Guidelines on Corporate Governance of SOEs Companies owned or controlled by the state behave largely like other companies in France and are subject to the same laws and tax code. The Boards of SOEs operate according to accepted French corporate governance principles as set out in the (private sector) AFEP-MEDEF Code of Corporate Governance. SOEs are required by law to publish an annual report, and the French Court of Audit conducts financial audits on all entities in which the state holds a majority interest. The French Government appoints representatives to the Boards of Directors of all companies in which it holds significant numbers of shares, and manages its portfolio through a special unit attached to the Economics Ministry, the shareholding agency APE (“Agence de Participations de l’Etat”). In its 2013 annual report, the APE highlighted the government’s new strategy to keep a “sufficient level of control in strategically important companies” while scaling back its shareholdings in traditional industrial sectors to invest in growth companies “in key sectors for economic growth.” The sale of some of its stakes (e.g., in jet engine firm Safran, aerospace conglomerate EADS/Airbus Group and Aéroports de Paris) illustrated that strategy, generating €1.9billion ($2.63 billion) in public funds, and enabling the government to invest in its Public Investment Bank (BPI). The BPI has begun acquiring minority stakes in companies, for shorter periods than is generally the case for the government, to promote regional growth, support innovation, and help finance environmental technologies and industries of the future.

Sovereign Wealth Funds France has no sovereign wealth fund (SWF) per se, but does operate funds with similar intent. The Strategic Investment Funds (“Fonds Strategique d’Investissement - FSI”) was created in 2008. It was owned by the government and the state-owned Caisse des Depots et Consignations (CDC). In 2012, FSI was merged with OSEO (involved in financial support to small businesses) and CDC Entreprises to form the Public Investment Bank (“Banque Publique d’Investissement –BPI). BPI France’s role is to support small and-medium term enterprises (SMEs), larger enterprises (“Entreprises de Taille Intermedaire”) and innovating businesses. The government strategy is defined at national level and aims to fit with local strategies. BPIexport was created in 2013 as part of an initiative to encourage SMEs to export. All investment made by BPIFrance is domestic. BPIFrance may hold direct stakes in companies, hold indirect stakes via generalist or sectorial funds, venture capital, development or transfer capital. It has taken minority stakes in firms and 250 investment funds, including 90 local investment funds that invest in businesses.

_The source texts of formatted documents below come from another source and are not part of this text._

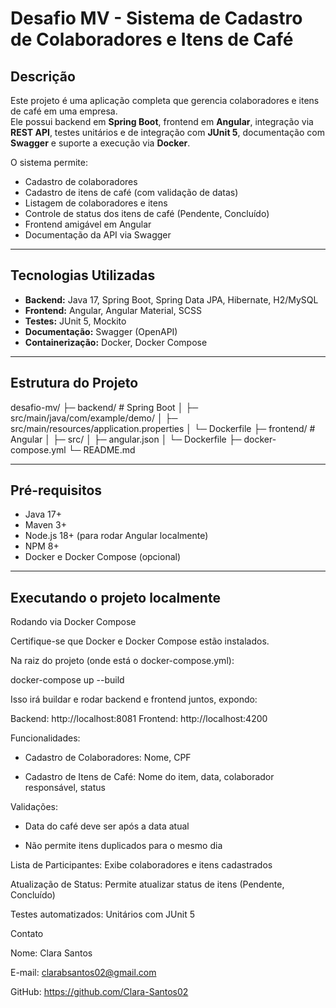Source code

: # Desafio MV - Sistema de Cadastro de Colaboradores e Itens de Café

## **Descrição**

Este projeto é uma aplicação completa que gerencia colaboradores e itens de café em uma empresa.  
Ele possui backend em **Spring Boot**, frontend em **Angular**, integração via **REST API**, testes unitários e de integração com **JUnit 5**, documentação com **Swagger** e suporte a execução via **Docker**.

O sistema permite:

- Cadastro de colaboradores
- Cadastro de itens de café (com validação de datas)
- Listagem de colaboradores e itens
- Controle de status dos itens de café (Pendente, Concluído)
- Frontend amigável em Angular
- Documentação da API via Swagger

---

## **Tecnologias Utilizadas**

- **Backend:** Java 17, Spring Boot, Spring Data JPA, Hibernate, H2/MySQL
- **Frontend:** Angular, Angular Material, SCSS
- **Testes:** JUnit 5, Mockito
- **Documentação:** Swagger (OpenAPI)
- **Containerização:** Docker, Docker Compose

---

## **Estrutura do Projeto**

desafio-mv/
├─ backend/ # Spring Boot
│ ├─ src/main/java/com/example/demo/
│ ├─ src/main/resources/application.properties
│ └─ Dockerfile
├─ frontend/ # Angular
│ ├─ src/
│ ├─ angular.json
│ └─ Dockerfile
├─ docker-compose.yml
└─ README.md


---

## **Pré-requisitos**

- Java 17+
- Maven 3+
- Node.js 18+ (para rodar Angular localmente)
- NPM 8+
- Docker e Docker Compose (opcional)

---

## **Executando o projeto localmente**

Rodando via Docker Compose

Certifique-se que Docker e Docker Compose estão instalados.

Na raiz do projeto (onde está o docker-compose.yml):

docker-compose up --build


Isso irá buildar e rodar backend e frontend juntos, expondo:

Backend: http://localhost:8081
Frontend: http://localhost:4200


Funcionalidades:

- Cadastro de Colaboradores: Nome, CPF

- Cadastro de Itens de Café: Nome do item, data, colaborador responsável, status

Validações:

- Data do café deve ser após a data atual

- Não permite itens duplicados para o mesmo dia
  

Lista de Participantes: Exibe colaboradores e itens cadastrados

Atualização de Status: Permite atualizar status de itens (Pendente, Concluído)

Testes automatizados: Unitários com JUnit 5

Contato

Nome: Clara Santos

E-mail: clarabsantos02@gmail.com

GitHub: https://github.com/Clara-Santos02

11. Corporate Social Responsibility

Guidelines for Multinational Enterprises France has been a long-time advocate of Corporate Social Responsibility principles both internationally and domestically and there is an exceptionally high degree of awareness of CSR among both producers and consumers. France has played an active role in negotiating the ISO 26000 standard (2010), the International Finance Corporation Performance Standards (revised 2010), the OECD Guidelines for Multinational Enterprises (revised in 2011), and the UN Guiding Principles on Business and Human Rights (2011). France was one of the first European countries to support the Extractive Industries Transparency Initiative (EITI) launched at the Evian G7 Summit in 2003 although it has not yet implemented it. In June 2012, France, together with Brazil, Denmark and South Africa, launched the Group of Friends of Paragraph 47 of the Rio +20 outcome document on sustainable development, which seeks to promote greater transparency through corporate social and sustainability reporting.

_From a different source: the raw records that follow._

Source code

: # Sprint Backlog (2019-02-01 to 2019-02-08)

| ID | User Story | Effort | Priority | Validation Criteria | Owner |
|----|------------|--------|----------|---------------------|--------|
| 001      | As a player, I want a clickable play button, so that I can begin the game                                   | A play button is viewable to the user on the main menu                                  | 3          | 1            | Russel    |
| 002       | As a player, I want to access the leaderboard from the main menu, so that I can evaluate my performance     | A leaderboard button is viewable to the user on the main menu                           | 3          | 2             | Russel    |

Since 2012, all large companies in France are required to publish an annual report on CSR activities.

12. Political Violence

France is a politically stable country and political violence is relatively uncommon. Occasionally, large demonstrations and protests occur (sometimes organized to occur simultaneously in multiple French cities), and they sometimes (though rarely) lead to violence.

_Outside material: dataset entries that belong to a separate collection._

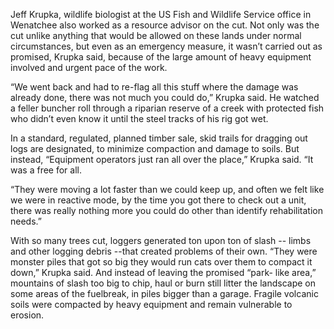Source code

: Jeff Krupka, wildlife biologist at the US Fish and Wildlife Service office in Wenatchee also worked as a resource advisor on the cut. Not only was the cut unlike anything that would be allowed on these lands under normal circumstances, but even as an emergency measure, it wasn’t carried out as promised, Krupka said, because of the large amount of heavy equipment involved and urgent pace of the work.

“We went back and had to re-flag all this stuff where the damage was already done, there was not much you could do,” Krupka said. He watched a feller buncher roll through a riparian reserve of a creek with protected fish who didn’t even know it until the steel tracks of his rig got wet. 

In a standard, regulated, planned timber sale, skid trails for dragging out logs are designated, to minimize compaction and damage to soils. But instead, “Equipment operators just ran all over the place,” Krupka said. “It was a free for all. 

“They were moving a lot faster than we could keep up, and often we felt like we were in reactive mode, by the time you got there to check out a unit, there was really nothing more you could do other than identify rehabilitation needs.”

With so many trees cut, loggers generated ton upon ton of slash -- limbs and other logging debris --that created problems of their own. “They were monster piles that got so big they would run cats over them to compact it down,” Krupka said. And instead of leaving the promised “park- like area,” mountains of slash too big to chip, haul or burn still litter the landscape on some areas of the fuelbreak, in piles bigger than a garage. Fragile volcanic soils were compacted by heavy equipment and remain vulnerable to erosion.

When faced with imminent business closures, on rare occasions French trade unions have resorted to confrontational techniques such as setting plants on fire, planting bombs or kidnapping executives or managers -- as was the case earlier this year at a Goodyear plant in northern France. So-called “boss-nappings” of senior managers also occurred at three U.S. industrial groups in 2009 although none resulted in injury. To remedy the situation and switch from a confrontation approach to labor disputes to a more conciliatory one, the government introduced new labor laws in 2014 that encourage negotiated settlements over conflict.

13. Corruption

Transparency International (TI) ranks France 22nd on its corruption perception index, but maintains that France continues to face corruption challenges in certain areas (http://www.transparency.org/country#FRA_Overview). According to Transparency International’s chapter in France, the sectors most affected by corrupt practices are public works and the defense industry. TI France (http://www.transparency-france.org) works with French companies of all sizes to discourage and avoid corruption when investing in foreign countries. Transparency International’s website has material on the international fight against corruption, and France-specific information is posted at http://www.transparency.org/country#FRA. There have been no specific complaints from U.S. firms of unfair competition or investment obstacles due to corrupt practices in France in recent years.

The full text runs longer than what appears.